Вторая идея платоновской теории творчества, несомненно отражающая, хотя и с идеалистическим извращением и преувеличением, реальную черту художественной практики, есть идея вдохновения, как необходимого условия творческого действия. В эстетике самого Платона вдохновение односторонне характеризуется как состояние безотчетной аффективности, не сознающей собственных оснований и собственной природы, овладевающей человеком Не через ум, а через чувство. Эта — алогическая — характеристика вдохновения как состояния экстатического, граничащего с исступлением, была усилена и развита неоплатониками.
Однако сама по себе мысль о вдохновении как об одном из условий творчества не связана необходимо с алогическим истолкованием творческого акта. С освобождением учения о вдохновении от алогических основ, на которых оно возникло у Платона, в изображении влюбленного, в изображении творческого томления и творческой страсти могло открыться — как их истинная реальная основа — вполне реальное наблюдение. Это наблюдение, эта «черточка» истины, неправомерно раздутая идеалистом и мистиком Платоном, есть крайняя сосредоточенность всех сил ума, воображения, памяти, чувства и воли, характеризующие каждый истинный акт большого искусства.

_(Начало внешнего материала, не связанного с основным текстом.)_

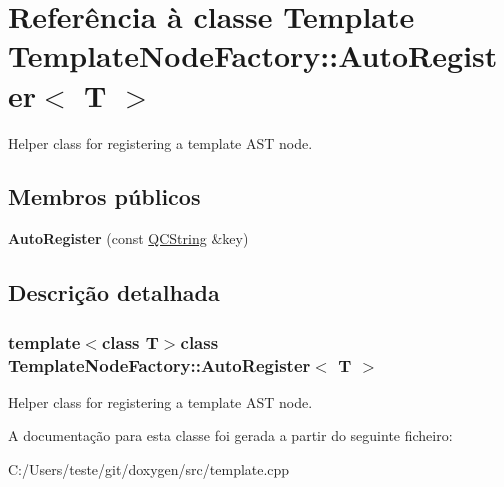 \hypertarget{class_template_node_factory_1_1_auto_register}{\section{Referência à classe Template Template\-Node\-Factory\-:\-:Auto\-Register$<$ T $>$}
\label{class_template_node_factory_1_1_auto_register}
}


Helper class for registering a template A\-S\-T node.  


\subsection*{Membros públicos}
\begin{DoxyCompactItemize}
\item 
\hypertarget{class_template_node_factory_1_1_auto_register_acebfd9126d99a204c06188d4a3b405fe}{{\bfseries Auto\-Register} (const \hyperlink{class_q_c_string}{Q\-C\-String} \&key)}\label{class_template_node_factory_1_1_auto_register_acebfd9126d99a204c06188d4a3b405fe}

\end{DoxyCompactItemize}


\subsection{Descrição detalhada}
\subsubsection*{template$<$class T$>$class Template\-Node\-Factory\-::\-Auto\-Register$<$ T $>$}

Helper class for registering a template A\-S\-T node. 

A documentação para esta classe foi gerada a partir do seguinte ficheiro\-:\begin{DoxyCompactItemize}
\item 
C\-:/\-Users/teste/git/doxygen/src/template.\-cpp\end{DoxyCompactItemize}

Платон, сам того не подозревая, показал, несмотря на все заблуждения своего учения об «идеях» и о демоническом источнике творчества, что в искусстве никакое действительное совершение невозможно без полного самоотвержения художника, без способности его всем существом отдаваться поставленной им перед собой задаче, без воодушевления своим делом, доходящего до полного самозабвения. В художественном акте Платон раскрыл не только сосредоточенность ви'дения, но и тот крайний накал одушевления, напряжения душевных сил, без которых образы искусства не достигнут своего действия, оставят аудиторию равнодушными и холодными. В этом открытии реальный смысл платоновского учения о вдохновении.
Но взятое в этом смысле понятие «вдохновение» не имеет уже ничего общего с алогической мистикой Платона. Реальное понятие художественного вдохновения оставляет все права за разумом, за интеллектом, за сознанием. Оно исключает мысль о сверхчувственном, потустороннем происхождении столь необходимого художнику воодушевления. Оно есть то «расположение души к важнейшему восприятию впечатлений» и к «соображению понятий», в котором Пушкин видел ясную, рациональную и реальную суть поэтической вдохновенности.